Technologx · March 11, 2016, 4:06am

So like this:

[php]
<input $username = $_POST[‘user’]; style=“width: 150px” type=“text” />
[/php]

ErnieAlex · March 11, 2016, 4:23am

Okay, you are mixing up your questions. First, the tag is for the form where the user plugs in their
data for whatever input you need. As in this case, the username info. For that, you would just have it as it
was before. Just Normal form input line…

Then, in the PHP to READ the value that the user types into it, you would pull it out like this:

<?PHP $username = $_POST['user']; ?>

Then, you pull out the rest of the fields and use them in your code to handle their request.

If you are just upgrading working code to be more “pretty”, then, you would just use CSS to make it all like
you would want it. Normally, if you want all fields the same width, you would do this inside the CSS file. You
can assign all inputs to be set to 150 pixels like this:

input { width: 150px; }

Or, you can place it into a CSS file and attach it to the page. This would make ALL input fields 150px; and you
would not need to put it into each of them one by one.

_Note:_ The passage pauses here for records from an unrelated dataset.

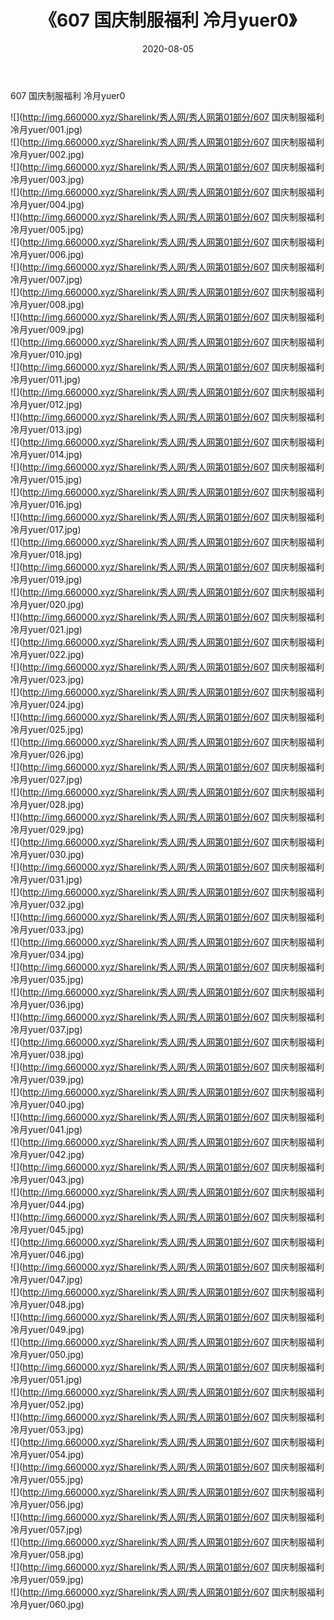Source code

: ﻿---
layout: post
title:  《607 国庆制服福利 冷月yuer0》
date:   2020-08-05
img: http://img.660000.xyz/Sharelink/秀人网/秀人网第01部分/607 国庆制服福利 冷月yuer0/000.jpg
categories: [美女, 清纯, 唯美]
---

607 国庆制服福利 冷月yuer0

  ![](http://img.660000.xyz/Sharelink/秀人网/秀人网第01部分/607 国庆制服福利 冷月yuer/001.jpg) <br> ![](http://img.660000.xyz/Sharelink/秀人网/秀人网第01部分/607 国庆制服福利 冷月yuer/002.jpg) <br> ![](http://img.660000.xyz/Sharelink/秀人网/秀人网第01部分/607 国庆制服福利 冷月yuer/003.jpg) <br> ![](http://img.660000.xyz/Sharelink/秀人网/秀人网第01部分/607 国庆制服福利 冷月yuer/004.jpg) <br> ![](http://img.660000.xyz/Sharelink/秀人网/秀人网第01部分/607 国庆制服福利 冷月yuer/005.jpg) <br> ![](http://img.660000.xyz/Sharelink/秀人网/秀人网第01部分/607 国庆制服福利 冷月yuer/006.jpg) <br> ![](http://img.660000.xyz/Sharelink/秀人网/秀人网第01部分/607 国庆制服福利 冷月yuer/007.jpg) <br> ![](http://img.660000.xyz/Sharelink/秀人网/秀人网第01部分/607 国庆制服福利 冷月yuer/008.jpg) <br> ![](http://img.660000.xyz/Sharelink/秀人网/秀人网第01部分/607 国庆制服福利 冷月yuer/009.jpg) <br> ![](http://img.660000.xyz/Sharelink/秀人网/秀人网第01部分/607 国庆制服福利 冷月yuer/010.jpg) <br> ![](http://img.660000.xyz/Sharelink/秀人网/秀人网第01部分/607 国庆制服福利 冷月yuer/011.jpg) <br> ![](http://img.660000.xyz/Sharelink/秀人网/秀人网第01部分/607 国庆制服福利 冷月yuer/012.jpg) <br> ![](http://img.660000.xyz/Sharelink/秀人网/秀人网第01部分/607 国庆制服福利 冷月yuer/013.jpg) <br> ![](http://img.660000.xyz/Sharelink/秀人网/秀人网第01部分/607 国庆制服福利 冷月yuer/014.jpg) <br> ![](http://img.660000.xyz/Sharelink/秀人网/秀人网第01部分/607 国庆制服福利 冷月yuer/015.jpg) <br> ![](http://img.660000.xyz/Sharelink/秀人网/秀人网第01部分/607 国庆制服福利 冷月yuer/016.jpg) <br> ![](http://img.660000.xyz/Sharelink/秀人网/秀人网第01部分/607 国庆制服福利 冷月yuer/017.jpg) <br> ![](http://img.660000.xyz/Sharelink/秀人网/秀人网第01部分/607 国庆制服福利 冷月yuer/018.jpg) <br> ![](http://img.660000.xyz/Sharelink/秀人网/秀人网第01部分/607 国庆制服福利 冷月yuer/019.jpg) <br> ![](http://img.660000.xyz/Sharelink/秀人网/秀人网第01部分/607 国庆制服福利 冷月yuer/020.jpg) <br> ![](http://img.660000.xyz/Sharelink/秀人网/秀人网第01部分/607 国庆制服福利 冷月yuer/021.jpg) <br> ![](http://img.660000.xyz/Sharelink/秀人网/秀人网第01部分/607 国庆制服福利 冷月yuer/022.jpg) <br> ![](http://img.660000.xyz/Sharelink/秀人网/秀人网第01部分/607 国庆制服福利 冷月yuer/023.jpg) <br> ![](http://img.660000.xyz/Sharelink/秀人网/秀人网第01部分/607 国庆制服福利 冷月yuer/024.jpg) <br> ![](http://img.660000.xyz/Sharelink/秀人网/秀人网第01部分/607 国庆制服福利 冷月yuer/025.jpg) <br> ![](http://img.660000.xyz/Sharelink/秀人网/秀人网第01部分/607 国庆制服福利 冷月yuer/026.jpg) <br> ![](http://img.660000.xyz/Sharelink/秀人网/秀人网第01部分/607 国庆制服福利 冷月yuer/027.jpg) <br> ![](http://img.660000.xyz/Sharelink/秀人网/秀人网第01部分/607 国庆制服福利 冷月yuer/028.jpg) <br> ![](http://img.660000.xyz/Sharelink/秀人网/秀人网第01部分/607 国庆制服福利 冷月yuer/029.jpg) <br> ![](http://img.660000.xyz/Sharelink/秀人网/秀人网第01部分/607 国庆制服福利 冷月yuer/030.jpg) <br> ![](http://img.660000.xyz/Sharelink/秀人网/秀人网第01部分/607 国庆制服福利 冷月yuer/031.jpg) <br> ![](http://img.660000.xyz/Sharelink/秀人网/秀人网第01部分/607 国庆制服福利 冷月yuer/032.jpg) <br> ![](http://img.660000.xyz/Sharelink/秀人网/秀人网第01部分/607 国庆制服福利 冷月yuer/033.jpg) <br> ![](http://img.660000.xyz/Sharelink/秀人网/秀人网第01部分/607 国庆制服福利 冷月yuer/034.jpg) <br> ![](http://img.660000.xyz/Sharelink/秀人网/秀人网第01部分/607 国庆制服福利 冷月yuer/035.jpg) <br> ![](http://img.660000.xyz/Sharelink/秀人网/秀人网第01部分/607 国庆制服福利 冷月yuer/036.jpg) <br> ![](http://img.660000.xyz/Sharelink/秀人网/秀人网第01部分/607 国庆制服福利 冷月yuer/037.jpg) <br> ![](http://img.660000.xyz/Sharelink/秀人网/秀人网第01部分/607 国庆制服福利 冷月yuer/038.jpg) <br> ![](http://img.660000.xyz/Sharelink/秀人网/秀人网第01部分/607 国庆制服福利 冷月yuer/039.jpg) <br> ![](http://img.660000.xyz/Sharelink/秀人网/秀人网第01部分/607 国庆制服福利 冷月yuer/040.jpg) <br> ![](http://img.660000.xyz/Sharelink/秀人网/秀人网第01部分/607 国庆制服福利 冷月yuer/041.jpg) <br> ![](http://img.660000.xyz/Sharelink/秀人网/秀人网第01部分/607 国庆制服福利 冷月yuer/042.jpg) <br> ![](http://img.660000.xyz/Sharelink/秀人网/秀人网第01部分/607 国庆制服福利 冷月yuer/043.jpg) <br> ![](http://img.660000.xyz/Sharelink/秀人网/秀人网第01部分/607 国庆制服福利 冷月yuer/044.jpg) <br> ![](http://img.660000.xyz/Sharelink/秀人网/秀人网第01部分/607 国庆制服福利 冷月yuer/045.jpg) <br> ![](http://img.660000.xyz/Sharelink/秀人网/秀人网第01部分/607 国庆制服福利 冷月yuer/046.jpg) <br> ![](http://img.660000.xyz/Sharelink/秀人网/秀人网第01部分/607 国庆制服福利 冷月yuer/047.jpg) <br> ![](http://img.660000.xyz/Sharelink/秀人网/秀人网第01部分/607 国庆制服福利 冷月yuer/048.jpg) <br> ![](http://img.660000.xyz/Sharelink/秀人网/秀人网第01部分/607 国庆制服福利 冷月yuer/049.jpg) <br> ![](http://img.660000.xyz/Sharelink/秀人网/秀人网第01部分/607 国庆制服福利 冷月yuer/050.jpg) <br> ![](http://img.660000.xyz/Sharelink/秀人网/秀人网第01部分/607 国庆制服福利 冷月yuer/051.jpg) <br> ![](http://img.660000.xyz/Sharelink/秀人网/秀人网第01部分/607 国庆制服福利 冷月yuer/052.jpg) <br> ![](http://img.660000.xyz/Sharelink/秀人网/秀人网第01部分/607 国庆制服福利 冷月yuer/053.jpg) <br> ![](http://img.660000.xyz/Sharelink/秀人网/秀人网第01部分/607 国庆制服福利 冷月yuer/054.jpg) <br> ![](http://img.660000.xyz/Sharelink/秀人网/秀人网第01部分/607 国庆制服福利 冷月yuer/055.jpg) <br> ![](http://img.660000.xyz/Sharelink/秀人网/秀人网第01部分/607 国庆制服福利 冷月yuer/056.jpg) <br> ![](http://img.660000.xyz/Sharelink/秀人网/秀人网第01部分/607 国庆制服福利 冷月yuer/057.jpg) <br> ![](http://img.660000.xyz/Sharelink/秀人网/秀人网第01部分/607 国庆制服福利 冷月yuer/058.jpg) <br> ![](http://img.660000.xyz/Sharelink/秀人网/秀人网第01部分/607 国庆制服福利 冷月yuer/059.jpg) <br> ![](http://img.660000.xyz/Sharelink/秀人网/秀人网第01部分/607 国庆制服福利 冷月yuer/060.jpg) <br>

I noted in your posted code, it is full of &nbsp’s which are no longer used. This forces the display to skip one
full character space. This is normally done in CSS using a margin or in some cases padding. You can leave a
space of a set width of pixels using “margin-right: 15px;” or whatever is needed. If you added this to all of the
inputs, you could place it into the above input styling CSS and save typing it in for each separate input field.

There are thousands of internet sites that have tutorials on CSS if you want to learn about them. Or you can
find a lot on CSS in the W3Schools link I posted earlier. Well, here is a lot more for you to think about…

Good luck!

Technologx · March 11, 2016, 4:33am

Thank you for your help. With the code I’m just really trying to update to work with the newer versions of PHP. So let me see if I get this right I do [php]<? $username = $_POST['user']; ?>[/php]?